====== Information ======

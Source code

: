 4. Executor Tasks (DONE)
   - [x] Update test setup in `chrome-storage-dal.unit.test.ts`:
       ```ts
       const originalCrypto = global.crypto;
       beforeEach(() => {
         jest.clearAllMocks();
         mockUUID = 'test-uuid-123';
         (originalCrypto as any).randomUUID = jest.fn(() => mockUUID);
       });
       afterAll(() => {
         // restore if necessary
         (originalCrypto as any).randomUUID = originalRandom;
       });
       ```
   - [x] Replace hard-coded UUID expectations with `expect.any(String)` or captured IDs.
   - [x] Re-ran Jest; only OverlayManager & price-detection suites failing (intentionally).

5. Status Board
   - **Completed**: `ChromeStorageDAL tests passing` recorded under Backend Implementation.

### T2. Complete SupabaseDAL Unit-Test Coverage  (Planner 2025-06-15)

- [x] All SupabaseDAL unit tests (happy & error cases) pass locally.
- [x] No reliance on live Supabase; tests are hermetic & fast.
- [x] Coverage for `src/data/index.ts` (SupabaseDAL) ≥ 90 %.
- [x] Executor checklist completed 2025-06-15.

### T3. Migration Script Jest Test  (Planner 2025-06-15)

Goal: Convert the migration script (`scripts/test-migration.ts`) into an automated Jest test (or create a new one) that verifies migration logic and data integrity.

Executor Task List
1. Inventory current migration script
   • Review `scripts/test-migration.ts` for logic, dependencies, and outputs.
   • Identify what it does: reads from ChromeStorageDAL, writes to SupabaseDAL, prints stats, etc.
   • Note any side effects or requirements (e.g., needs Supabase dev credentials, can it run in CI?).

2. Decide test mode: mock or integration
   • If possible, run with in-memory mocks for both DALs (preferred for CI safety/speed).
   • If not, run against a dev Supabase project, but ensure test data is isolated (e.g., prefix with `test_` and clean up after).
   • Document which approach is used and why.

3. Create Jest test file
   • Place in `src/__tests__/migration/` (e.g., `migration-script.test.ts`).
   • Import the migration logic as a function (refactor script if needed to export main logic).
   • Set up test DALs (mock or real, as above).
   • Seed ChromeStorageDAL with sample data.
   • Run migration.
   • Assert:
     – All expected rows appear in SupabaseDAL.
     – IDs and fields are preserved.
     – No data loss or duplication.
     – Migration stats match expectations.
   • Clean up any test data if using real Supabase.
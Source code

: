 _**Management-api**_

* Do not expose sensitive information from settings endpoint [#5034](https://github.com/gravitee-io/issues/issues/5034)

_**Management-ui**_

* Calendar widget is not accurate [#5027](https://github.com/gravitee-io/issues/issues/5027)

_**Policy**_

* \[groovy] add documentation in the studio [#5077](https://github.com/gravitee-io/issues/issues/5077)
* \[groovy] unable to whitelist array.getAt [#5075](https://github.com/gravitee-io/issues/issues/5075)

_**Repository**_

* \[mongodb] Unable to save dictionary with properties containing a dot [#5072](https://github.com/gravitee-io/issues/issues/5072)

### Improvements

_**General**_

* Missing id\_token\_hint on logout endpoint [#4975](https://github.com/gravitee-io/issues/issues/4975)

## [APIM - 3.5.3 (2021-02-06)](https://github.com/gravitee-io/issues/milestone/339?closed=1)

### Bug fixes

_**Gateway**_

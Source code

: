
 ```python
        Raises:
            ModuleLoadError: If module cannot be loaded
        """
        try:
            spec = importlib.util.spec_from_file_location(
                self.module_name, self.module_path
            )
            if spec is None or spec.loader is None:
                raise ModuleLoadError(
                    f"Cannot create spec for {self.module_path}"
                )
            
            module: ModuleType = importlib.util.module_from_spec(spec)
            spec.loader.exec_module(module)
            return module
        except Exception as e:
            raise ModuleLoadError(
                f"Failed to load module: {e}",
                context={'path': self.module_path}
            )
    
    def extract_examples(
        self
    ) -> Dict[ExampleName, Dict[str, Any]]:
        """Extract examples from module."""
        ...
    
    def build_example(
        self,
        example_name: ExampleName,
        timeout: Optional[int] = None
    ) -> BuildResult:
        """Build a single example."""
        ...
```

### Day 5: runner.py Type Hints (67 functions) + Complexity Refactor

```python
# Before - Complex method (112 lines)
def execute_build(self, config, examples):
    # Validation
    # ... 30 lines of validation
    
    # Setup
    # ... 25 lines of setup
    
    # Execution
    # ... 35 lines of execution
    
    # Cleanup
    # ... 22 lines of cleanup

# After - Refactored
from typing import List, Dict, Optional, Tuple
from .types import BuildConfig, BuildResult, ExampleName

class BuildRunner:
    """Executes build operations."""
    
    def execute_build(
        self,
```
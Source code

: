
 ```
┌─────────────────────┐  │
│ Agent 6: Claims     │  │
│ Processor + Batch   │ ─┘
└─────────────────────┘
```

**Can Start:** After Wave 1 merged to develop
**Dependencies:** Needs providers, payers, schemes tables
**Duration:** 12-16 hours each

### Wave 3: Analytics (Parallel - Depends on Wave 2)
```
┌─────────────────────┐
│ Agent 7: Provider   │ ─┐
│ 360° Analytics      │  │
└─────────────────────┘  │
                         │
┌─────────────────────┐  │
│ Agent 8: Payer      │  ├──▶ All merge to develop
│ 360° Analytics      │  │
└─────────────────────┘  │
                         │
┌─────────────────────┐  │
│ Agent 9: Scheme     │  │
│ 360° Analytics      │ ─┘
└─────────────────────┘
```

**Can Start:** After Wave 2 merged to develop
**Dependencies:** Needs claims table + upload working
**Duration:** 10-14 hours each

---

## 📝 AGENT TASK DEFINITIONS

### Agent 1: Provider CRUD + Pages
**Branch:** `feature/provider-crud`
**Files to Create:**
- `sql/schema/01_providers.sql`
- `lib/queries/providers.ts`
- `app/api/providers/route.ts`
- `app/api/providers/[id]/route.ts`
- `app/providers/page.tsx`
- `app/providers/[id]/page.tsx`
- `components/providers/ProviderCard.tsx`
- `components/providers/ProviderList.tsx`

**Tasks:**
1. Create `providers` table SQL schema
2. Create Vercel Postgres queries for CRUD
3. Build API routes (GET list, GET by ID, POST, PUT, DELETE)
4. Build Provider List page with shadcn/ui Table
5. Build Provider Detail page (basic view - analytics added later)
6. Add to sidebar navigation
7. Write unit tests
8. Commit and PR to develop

======

A faithful copy of all the records is required.

• Written response:
Source code

: 4. Executor Tasks (DONE)
   - [x] Update test setup in `chrome-storage-dal.unit.test.ts`:
       ```ts
       const originalCrypto = global.crypto;
       beforeEach(() => {
         jest.clearAllMocks();
         mockUUID = 'test-uuid-123';
         (originalCrypto as any).randomUUID = jest.fn(() => mockUUID);
       });
       afterAll(() => {
         // restore if necessary
         (originalCrypto as any).randomUUID = originalRandom;
       });
       ```
   - [x] Replace hard-coded UUID expectations with `expect.any(String)` or captured IDs.
   - [x] Re-ran Jest; only OverlayManager & price-detection suites failing (intentionally).

5. Status Board
   - **Completed**: `ChromeStorageDAL tests passing` recorded under Backend Implementation.

### T2. Complete SupabaseDAL Unit-Test Coverage  (Planner 2025-06-15)

- [x] All SupabaseDAL unit tests (happy & error cases) pass locally.
- [x] No reliance on live Supabase; tests are hermetic & fast.
- [x] Coverage for `src/data/index.ts` (SupabaseDAL) ≥ 90 %.
- [x] Executor checklist completed 2025-06-15.

### T3. Migration Script Jest Test  (Planner 2025-06-15)

Goal: Convert the migration script (`scripts/test-migration.ts`) into an automated Jest test (or create a new one) that verifies migration logic and data integrity.

Executor Task List
1. Inventory current migration script
   • Review `scripts/test-migration.ts` for logic, dependencies, and outputs.
   • Identify what it does: reads from ChromeStorageDAL, writes to SupabaseDAL, prints stats, etc.
   • Note any side effects or requirements (e.g., needs Supabase dev credentials, can it run in CI?).

2. Decide test mode: mock or integration
   • If possible, run with in-memory mocks for both DALs (preferred for CI safety/speed).
   • If not, run against a dev Supabase project, but ensure test data is isolated (e.g., prefix with `test_` and clean up after).
   • Document which approach is used and why.

3. Create Jest test file
   • Place in `src/__tests__/migration/` (e.g., `migration-script.test.ts`).
   • Import the migration logic as a function (refactor script if needed to export main logic).
   • Set up test DALs (mock or real, as above).
   • Seed ChromeStorageDAL with sample data.
   • Run migration.
   • Assert:
     – All expected rows appear in SupabaseDAL.
     – IDs and fields are preserved.
     – No data loss or duplication.
     – Migration stats match expectations.
   • Clean up any test data if using real Supabase.
Source code

: _**Management-api**_

* Do not expose sensitive information from settings endpoint [#5034](https://github.com/gravitee-io/issues/issues/5034)

_**Management-ui**_

* Calendar widget is not accurate [#5027](https://github.com/gravitee-io/issues/issues/5027)

_**Policy**_

* \[groovy] add documentation in the studio [#5077](https://github.com/gravitee-io/issues/issues/5077)
* \[groovy] unable to whitelist array.getAt [#5075](https://github.com/gravitee-io/issues/issues/5075)

_**Repository**_

* \[mongodb] Unable to save dictionary with properties containing a dot [#5072](https://github.com/gravitee-io/issues/issues/5072)

### Improvements

_**General**_

* Missing id\_token\_hint on logout endpoint [#4975](https://github.com/gravitee-io/issues/issues/4975)

## [APIM - 3.5.3 (2021-02-06)](https://github.com/gravitee-io/issues/milestone/339?closed=1)

### Bug fixes

_**Gateway**_

Source code

:
 ```python
        Raises:
            ModuleLoadError: If module cannot be loaded
        """
        try:
            spec = importlib.util.spec_from_file_location(
                self.module_name, self.module_path
            )
            if spec is None or spec.loader is None:
                raise ModuleLoadError(
                    f"Cannot create spec for {self.module_path}"
                )
            
            module: ModuleType = importlib.util.module_from_spec(spec)
            spec.loader.exec_module(module)
            return module
        except Exception as e:
            raise ModuleLoadError(
                f"Failed to load module: {e}",
                context={'path': self.module_path}
            )
    
    def extract_examples(
        self
    ) -> Dict[ExampleName, Dict[str, Any]]:
        """Extract examples from module."""
        ...
    
    def build_example(
        self,
        example_name: ExampleName,
        timeout: Optional[int] = None
    ) -> BuildResult:
        """Build a single example."""
        ...
```

### Day 5: runner.py Type Hints (67 functions) + Complexity Refactor

```python
# Before - Complex method (112 lines)
def execute_build(self, config, examples):
    # Validation
    # ... 30 lines of validation
    
    # Setup
    # ... 25 lines of setup
    
    # Execution
    # ... 35 lines of execution
    
    # Cleanup
    # ... 22 lines of cleanup

# After - Refactored
from typing import List, Dict, Optional, Tuple
from .types import BuildConfig, BuildResult, ExampleName

class BuildRunner:
    """Executes build operations."""
    
    def execute_build(
        self,
```
Source code

:
 ```
┌─────────────────────┐  │
│ Agent 6: Claims     │  │
│ Processor + Batch   │ ─┘
└─────────────────────┘
```

**Can Start:** After Wave 1 merged to develop
**Dependencies:** Needs providers, payers, schemes tables
**Duration:** 12-16 hours each

### Wave 3: Analytics (Parallel - Depends on Wave 2)
```
┌─────────────────────┐
│ Agent 7: Provider   │ ─┐
│ 360° Analytics      │  │
└─────────────────────┘  │
                         │
┌─────────────────────┐  │
│ Agent 8: Payer      │  ├──▶ All merge to develop
│ 360° Analytics      │  │
└─────────────────────┘  │
                         │
┌─────────────────────┐  │
│ Agent 9: Scheme     │  │
│ 360° Analytics      │ ─┘
└─────────────────────┘
```

**Can Start:** After Wave 2 merged to develop
**Dependencies:** Needs claims table + upload working
**Duration:** 10-14 hours each

---

## 📝 AGENT TASK DEFINITIONS

### Agent 1: Provider CRUD + Pages
**Branch:** `feature/provider-crud`
**Files to Create:**
- `sql/schema/01_providers.sql`
- `lib/queries/providers.ts`
- `app/api/providers/route.ts`
- `app/api/providers/[id]/route.ts`
- `app/providers/page.tsx`
- `app/providers/[id]/page.tsx`
- `components/providers/ProviderCard.tsx`
- `components/providers/ProviderList.tsx`

**Tasks:**
1. Create `providers` table SQL schema
2. Create Vercel Postgres queries for CRUD
3. Build API routes (GET list, GET by ID, POST, PUT, DELETE)
4. Build Provider List page with shadcn/ui Table
5. Build Provider Detail page (basic view - analytics added later)
6. Add to sidebar navigation
7. Write unit tests
8. Commit and PR to develop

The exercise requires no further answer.